Package 'wcvpmatch'

Title: Taxonomic Name Reconciliation Against the 'WCVP' Backbone
Description: Standardizes and reconciles scientific plant names against a World Checklist of Vascular Plants ('WCVP')-style taxonomic backbone. The package parses names into taxonomic components and applies staged exact and fuzzy matching for binomial and trinomial inputs, including infraspecific rank-aware checks. It also returns accepted-name context and row-level matching flags to support reproducible, auditable preprocessing for downstream biodiversity, spatial, and trait analyses. A user-supplied backbone can be passed through 'target_df'; when the optional companion package 'wcvpdata' is installed, its default checklist can also be used.
Authors: Paul Efren Santos Andrade [aut, cre, cph]
Maintainer: Paul Efren Santos Andrade <[email protected]>
License: MIT + file LICENSE
Version: 0.0.1
Built: 2026-05-31 10:39:31 UTC
Source: https://github.com/PaulESantos/wcvpmatch

Help Index


Build a Genus Index for Fast Prefiltering

Description

[Stable]

Creates a compact genus-level index from the target backbone. The index stores one row per genus and a list-column with candidate plant_name_id values associated with each genus.

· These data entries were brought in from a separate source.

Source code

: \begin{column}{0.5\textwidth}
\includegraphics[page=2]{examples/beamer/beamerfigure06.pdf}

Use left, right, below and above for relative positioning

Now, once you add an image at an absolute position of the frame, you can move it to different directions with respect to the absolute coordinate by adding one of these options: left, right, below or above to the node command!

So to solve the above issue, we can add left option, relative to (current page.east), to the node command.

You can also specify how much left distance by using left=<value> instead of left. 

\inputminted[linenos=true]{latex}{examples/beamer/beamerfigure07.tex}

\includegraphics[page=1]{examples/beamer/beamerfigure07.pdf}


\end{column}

If plant_name_id is not present in target_df, a surrogate integer ID is created to keep the index usable with custom backbones.

Usage

build_genus_index(target_df = NULL)

Arguments

target_df

Optional custom target table. If NULL, the optional wcvpdata checklist is used when available; otherwise pass a backbone explicitly.

Value

A tibble with columns:

genus

Genus name (character).

plant_name_id

List-column of unique IDs per genus.

n_records

Number of IDs per genus.

genus_nchar

Number of characters in the genus name.

Examples

library(wcvpmatch)
build_genus_index()

Classify Scientific Plant Names into Taxonomic Components

Description

[Stable]

Parse and classify scientific plant names into taxonomic components: genus, specific epithet, infraspecific rank, infraspecific epithet, and author.

Output is aligned to a backbone convention:

  • Orig.Genus in Title Case (first letter uppercase, rest lowercase).

  • Orig.Species and Orig.Infraspecies epithets in lowercase.

  • Infra.Rank in lowercase (subsp., var., subvar., f., subf.).

  • Author is recovered from the input and preserved in its original casing/punctuation (no forced uppercasing).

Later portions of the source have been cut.